2. RESULTS AND DISCUSSION
Whole fuel irradiation. The change in composition of the 4 major chemical classes, namely aliphatics, aromatics, resins and asphaltenes were monitored by TLC-FID. As shown in Figure 1, a decline in the aromatic bands was observed from 41 to 28.7%, whereas resins and asphaltenes increased from 28.6 to 41.9% and 12.1 to 15.8%, respectively. This could be accounted for the oxidation of PAHs leading to their incorporation into the most polar fractions. Aliphatics show also a decline in concentrations but less remarkable than PAHs.
Figure 1. Compositional changes in the Prestige fuel oil following an irradiation experiment with a Xenon lamp at different times.
Maltenes irradiation. Two different irradiation tests were performed: a) on the discrete fractions (aliphatics, aromatics, carbazols and resins) and b) on the whole maltene fraction. Generally, photooxidation rates were faster when discrete fractions were evaluated in comparison with the whole maltene fraction. This could be accounted for the quenching effects of the resins present in the maltenic fraction. Moreover, the aliphatic fraction was not photooxidised when it was irradiated as a discrete fraction in comparison to the maltenic fraction where photosensitizers can induce an indirect photooxidation process. The aromatic fraction was photooxidised in both procedures but a selectivity depending on the number of alkyl substituents and the shape of the molecule was observed. In fact, the photooxidation rate increased with the alkylation degree (parent<mono<di<trialkyl), attributable to the inductive effect of the alkyl substituents. Moreover, the photodegradation rate also increased with the number of aromatic rings from naphthalene to pyrene and the geometry of the fused rings (phenanthrene vs anthracene).
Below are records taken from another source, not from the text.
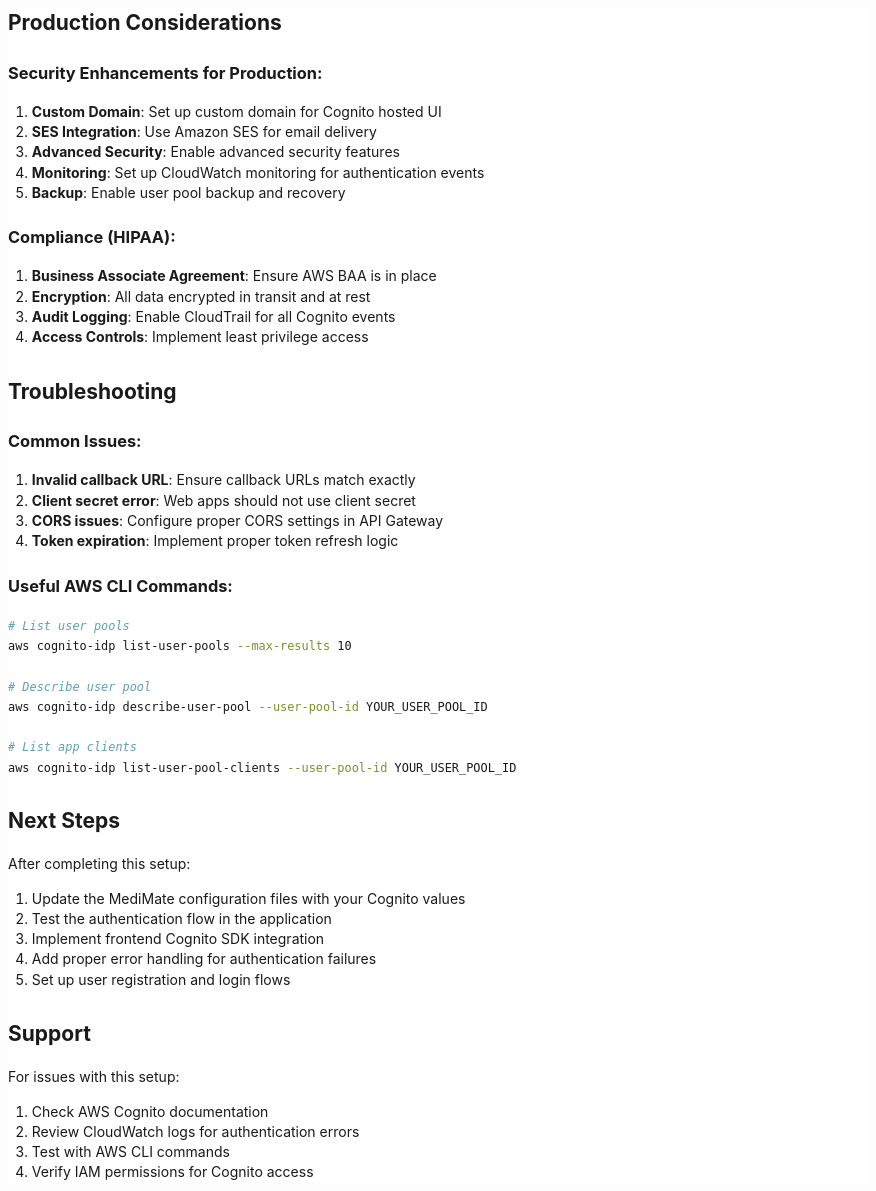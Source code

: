 ## Production Considerations

### Security Enhancements for Production:
1. **Custom Domain**: Set up custom domain for Cognito hosted UI
2. **SES Integration**: Use Amazon SES for email delivery
3. **Advanced Security**: Enable advanced security features
4. **Monitoring**: Set up CloudWatch monitoring for authentication events
5. **Backup**: Enable user pool backup and recovery

### Compliance (HIPAA):
1. **Business Associate Agreement**: Ensure AWS BAA is in place
2. **Encryption**: All data encrypted in transit and at rest
3. **Audit Logging**: Enable CloudTrail for all Cognito events
4. **Access Controls**: Implement least privilege access

## Troubleshooting

### Common Issues:
1. **Invalid callback URL**: Ensure callback URLs match exactly
2. **Client secret error**: Web apps should not use client secret
3. **CORS issues**: Configure proper CORS settings in API Gateway
4. **Token expiration**: Implement proper token refresh logic

### Useful AWS CLI Commands:
```bash
# List user pools
aws cognito-idp list-user-pools --max-results 10

# Describe user pool
aws cognito-idp describe-user-pool --user-pool-id YOUR_USER_POOL_ID

# List app clients
aws cognito-idp list-user-pool-clients --user-pool-id YOUR_USER_POOL_ID
```

## Next Steps

After completing this setup:
1. Update the MediMate configuration files with your Cognito values
2. Test the authentication flow in the application
3. Implement frontend Cognito SDK integration
4. Add proper error handling for authentication failures
5. Set up user registration and login flows

## Support

For issues with this setup:
1. Check AWS Cognito documentation
2. Review CloudWatch logs for authentication errors
3. Test with AWS CLI commands
4. Verify IAM permissions for Cognito access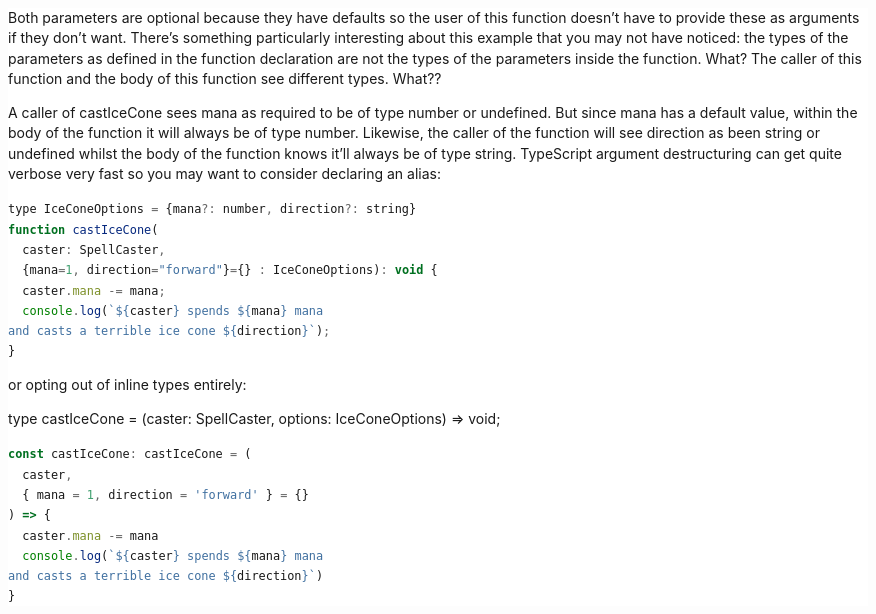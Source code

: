 Both parameters are optional because they have defaults so the user of this function doesn’t have to provide these as arguments if they don’t want. There’s something particularly interesting about this example that you may not have noticed: the types of the parameters as defined in the function declaration are not the types of the parameters inside the function. What? The caller of this function and the body of this function see different types. What??

A caller of castIceCone sees mana as required to be of type number or undefined. But since mana has a default value, within the body of the function it will always be of type number.
Likewise, the caller of the function will see direction as been string or undefined whilst the body of the function knows it’ll always be of type string.
TypeScript argument destructuring can get quite verbose very fast so you may want to consider declaring an alias:

```javascript
type IceConeOptions = {mana?: number, direction?: string}
function castIceCone(
  caster: SpellCaster,
  {mana=1, direction="forward"}={} : IceConeOptions): void {
  caster.mana -= mana;
  console.log(`${caster} spends ${mana} mana
and casts a terrible ice cone ${direction}`);
}
```

or opting out of inline types entirely:

type castIceCone = (caster: SpellCaster, options: IceConeOptions) => void;

```javascript
const castIceCone: castIceCone = (
  caster,
  { mana = 1, direction = 'forward' } = {}
) => {
  caster.mana -= mana
  console.log(`${caster} spends ${mana} mana 
and casts a terrible ice cone ${direction}`)
}
```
A variety of photooxidation intermediates were identified from the irradiation of the PAH fraction, such as ketones, aldehydes, quinones, hydroxy-PAHs, PAH anhydrides and linear carboxylic acids (n-C6-C10). However, their abundance was also declining according with the irradiation time. Carbazole and its alkylated derivatives are rapidly photooxidised being almost degraded after 6 h of irradiation. The irradiation of the resin fraction did not show the formation of volatile photoproducts but the FTIR spectra (Figure 2) shows an increase in the absorption bands of sulfoxide (1034 cm-1) and sulfone (1100-1300 cm-1). On the other hand, the oxidation of carbonyl groups to acids is evidenced by a shift from 1698 to 1723 cm-1. Finally, an increase in the 3400 cm-1 is attributable to the OH group.
Figure 2: FTIR spectra of the resin fraction following its irradiation at 6, 12 and 18 h.
Asphaltenes irradiation The asphaltenic fraction did not show any formation of volatile compounds but as in the case of resins the oxidation was monitored by FTIR. The following transformations were identified: a) decline of the C=C band (1603 cm-1), b) increase of the OH band (3400 cm-1), c) increase of the C=O band (1703 cm-1) and d) increase of a broad sulfone band (1290-1030 cm-1).
REFERENCES
Garret R.M., Pickering I. J., HaithC.E. and Prince R.C. (1998) Photooxidation of crude oils. Environ. Sci.Technol. 32: 3719-3723.
LeeR.F. (2003). Phtooxidation and phototoxicity of crude and refined oils. Spill Sci. & Technol.Bull.8: 157-162.
Payne J. R. and Phillips C. R. (1985) Photochemistry of petroleum in water. Environ. Sci.Technol 19: 569-579.